Problem to solve
The line containing "float: right;␊" and every line after it through the end of the records: return those exactly, and nothing more.

Material to process
════════════════════

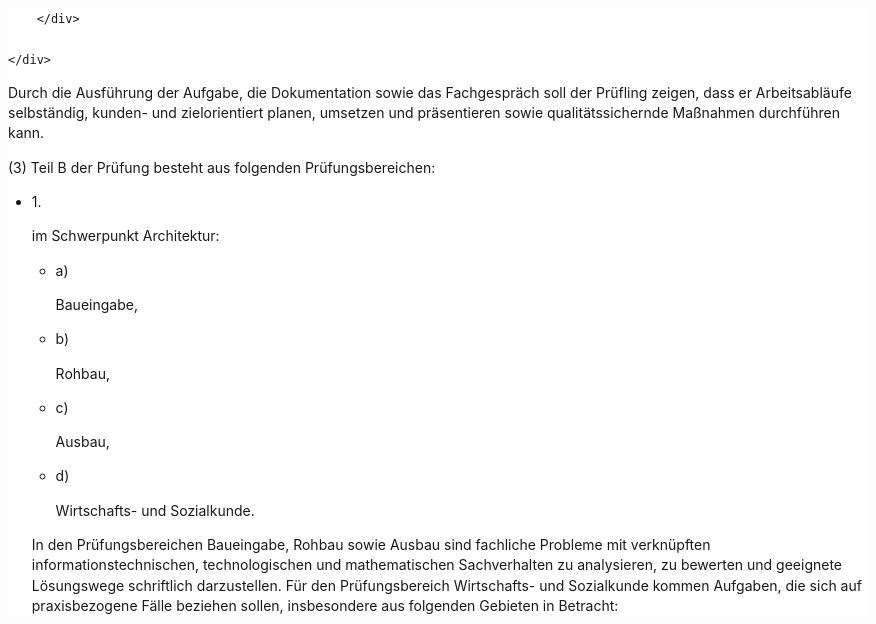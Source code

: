         </div>
    
    </div>

Durch die Ausführung der Aufgabe, die Dokumentation sowie das
Fachgespräch soll der Prüfling zeigen, dass er Arbeitsabläufe
selbständig, kunden- und zielorientiert planen, umsetzen und
präsentieren sowie qualitätssichernde Maßnahmen durchführen kann.

</div>

<div class="jurAbsatz">

(3) Teil B der Prüfung besteht aus folgenden Prüfungsbereichen:

  - 1\.
    
    <div style="">
    
    im Schwerpunkt Architektur:
    
      - a)
        
        <div style="">
        
        Baueingabe,
        
        </div>
    
      - b)
        
        <div style="">
        
        Rohbau,
        
        </div>
    
      - c)
        
        <div style="">
        
        Ausbau,
        
        </div>
    
      - d)
        
        <div style="">
        
        Wirtschafts- und Sozialkunde.
        
        </div>
    
    </div>
    
    <div style="">
    
    In den Prüfungsbereichen Baueingabe, Rohbau sowie Ausbau sind
    fachliche Probleme mit verknüpften informationstechnischen,
    technologischen und mathematischen Sachverhalten zu analysieren, zu
    bewerten und geeignete Lösungswege schriftlich darzustellen. Für den
    Prüfungsbereich Wirtschafts- und Sozialkunde kommen Aufgaben, die
    sich auf praxisbezogene Fälle beziehen sollen, insbesondere aus
    folgenden Gebieten in Betracht:
    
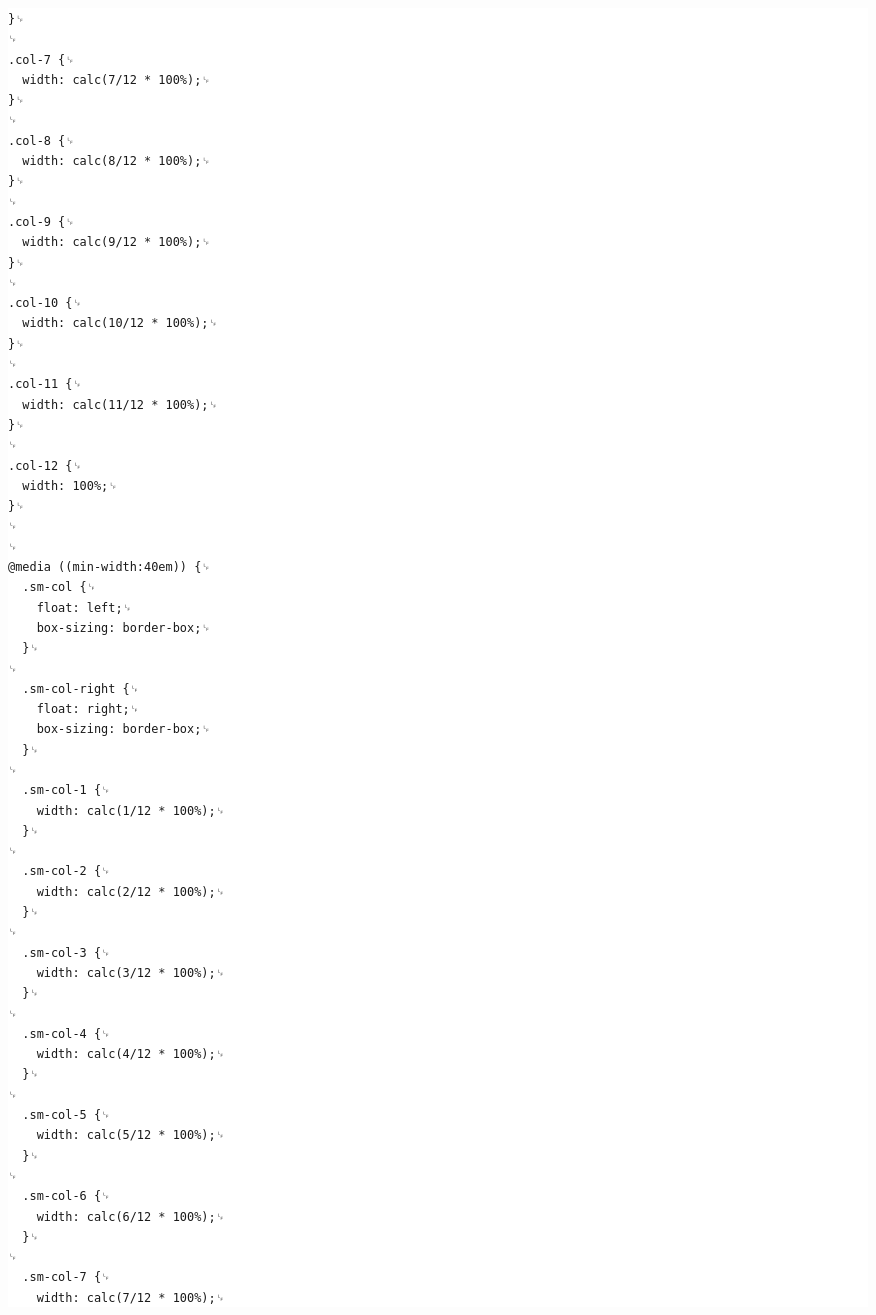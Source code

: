     }␊
    ␊
    .col-7 {␊
      width: calc(7/12 * 100%);␊
    }␊
    ␊
    .col-8 {␊
      width: calc(8/12 * 100%);␊
    }␊
    ␊
    .col-9 {␊
      width: calc(9/12 * 100%);␊
    }␊
    ␊
    .col-10 {␊
      width: calc(10/12 * 100%);␊
    }␊
    ␊
    .col-11 {␊
      width: calc(11/12 * 100%);␊
    }␊
    ␊
    .col-12 {␊
      width: 100%;␊
    }␊
    ␊
    ␊
    @media ((min-width:40em)) {␊
      .sm-col {␊
        float: left;␊
        box-sizing: border-box;␊
      }␊
    ␊
      .sm-col-right {␊
        float: right;␊
        box-sizing: border-box;␊
      }␊
    ␊
      .sm-col-1 {␊
        width: calc(1/12 * 100%);␊
      }␊
    ␊
      .sm-col-2 {␊
        width: calc(2/12 * 100%);␊
      }␊
    ␊
      .sm-col-3 {␊
        width: calc(3/12 * 100%);␊
      }␊
    ␊
      .sm-col-4 {␊
        width: calc(4/12 * 100%);␊
      }␊
    ␊
      .sm-col-5 {␊
        width: calc(5/12 * 100%);␊
      }␊
    ␊
      .sm-col-6 {␊
        width: calc(6/12 * 100%);␊
      }␊
    ␊
      .sm-col-7 {␊
        width: calc(7/12 * 100%);␊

════════════════════

Response
        float: right;␊
        box-sizing: border-box;␊
      }␊
    ␊
      .sm-col-1 {␊
        width: calc(1/12 * 100%);␊
      }␊
    ␊
      .sm-col-2 {␊
        width: calc(2/12 * 100%);␊
      }␊
    ␊
      .sm-col-3 {␊
        width: calc(3/12 * 100%);␊
      }␊
    ␊
      .sm-col-4 {␊
        width: calc(4/12 * 100%);␊
      }␊
    ␊
      .sm-col-5 {␊
        width: calc(5/12 * 100%);␊
      }␊
    ␊
      .sm-col-6 {␊
        width: calc(6/12 * 100%);␊
      }␊
    ␊
      .sm-col-7 {␊
        width: calc(7/12 * 100%);␊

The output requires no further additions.